# Available data
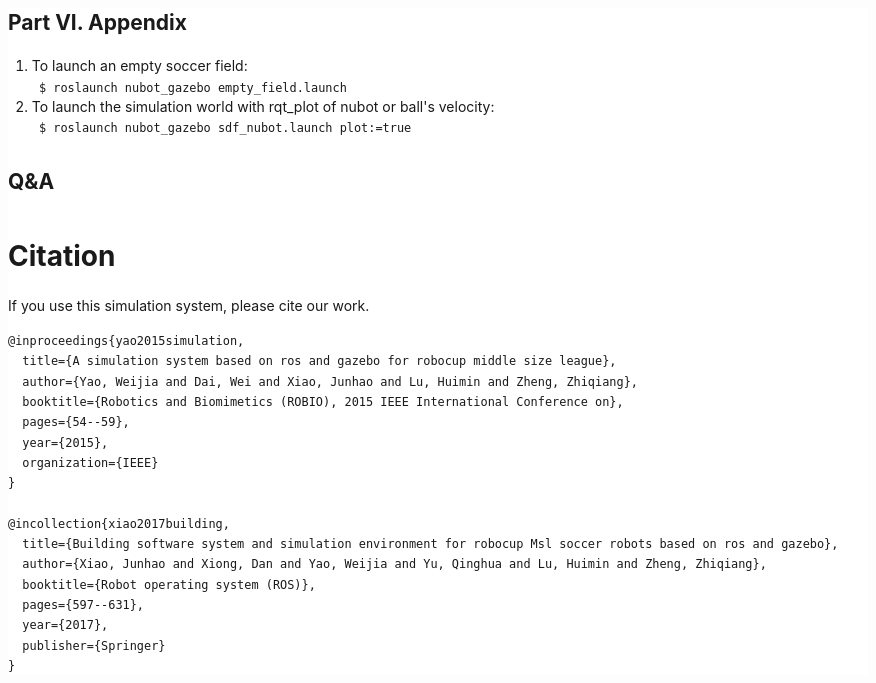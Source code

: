 ## Part VI. Appendix
  1. To launch an empty soccer field:   
  ` $ roslaunch nubot_gazebo empty_field.launch`
  2. To launch the simulation world with rqt_plot of nubot or ball's velocity:  
  ` $ roslaunch nubot_gazebo sdf_nubot.launch plot:=true`

## Q&A

# Citation
If you use this simulation system, please cite our work.

```
@inproceedings{yao2015simulation,
  title={A simulation system based on ros and gazebo for robocup middle size league},
  author={Yao, Weijia and Dai, Wei and Xiao, Junhao and Lu, Huimin and Zheng, Zhiqiang},
  booktitle={Robotics and Biomimetics (ROBIO), 2015 IEEE International Conference on},
  pages={54--59},
  year={2015},
  organization={IEEE}
}

@incollection{xiao2017building,
  title={Building software system and simulation environment for robocup Msl soccer robots based on ros and gazebo},
  author={Xiao, Junhao and Xiong, Dan and Yao, Weijia and Yu, Qinghua and Lu, Huimin and Zheng, Zhiqiang},
  booktitle={Robot operating system (ROS)},
  pages={597--631},
  year={2017},
  publisher={Springer}
}
```

[1]: https://github.com/nubot-nudt/gazebo_visual
[2]: https://www.trustie.net/organizations/23/publications
[3]: https://github.com/ros-simulation/gazebo_ros_pkgs.git
[4]: http://answers.ros.org/question/215796/problem-for-install-gazebo_ros_package/
[5]: gazebo5_install.sh
[6]: http://answers.ros.org/question/217970/ros-jade-and-gazebo-50-migration-problem/
[7]: https://github.com/nubot-nudt/simatch/blob/master/gazebo7_install.sh
[8]: doc
[9]: src/nubot_simulation/nubot_gazebo/plugins/nubot_teleop_keyboard.cc
[pic1]: pics/state_transfer.png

# Aim of the task
Every line above that holds "robocup" should be copied out.

# Answer to this problem
  title={A simulation system based on ros and gazebo for robocup middle size league},
  title={Building software system and simulation environment for robocup Msl soccer robots based on ros and gazebo},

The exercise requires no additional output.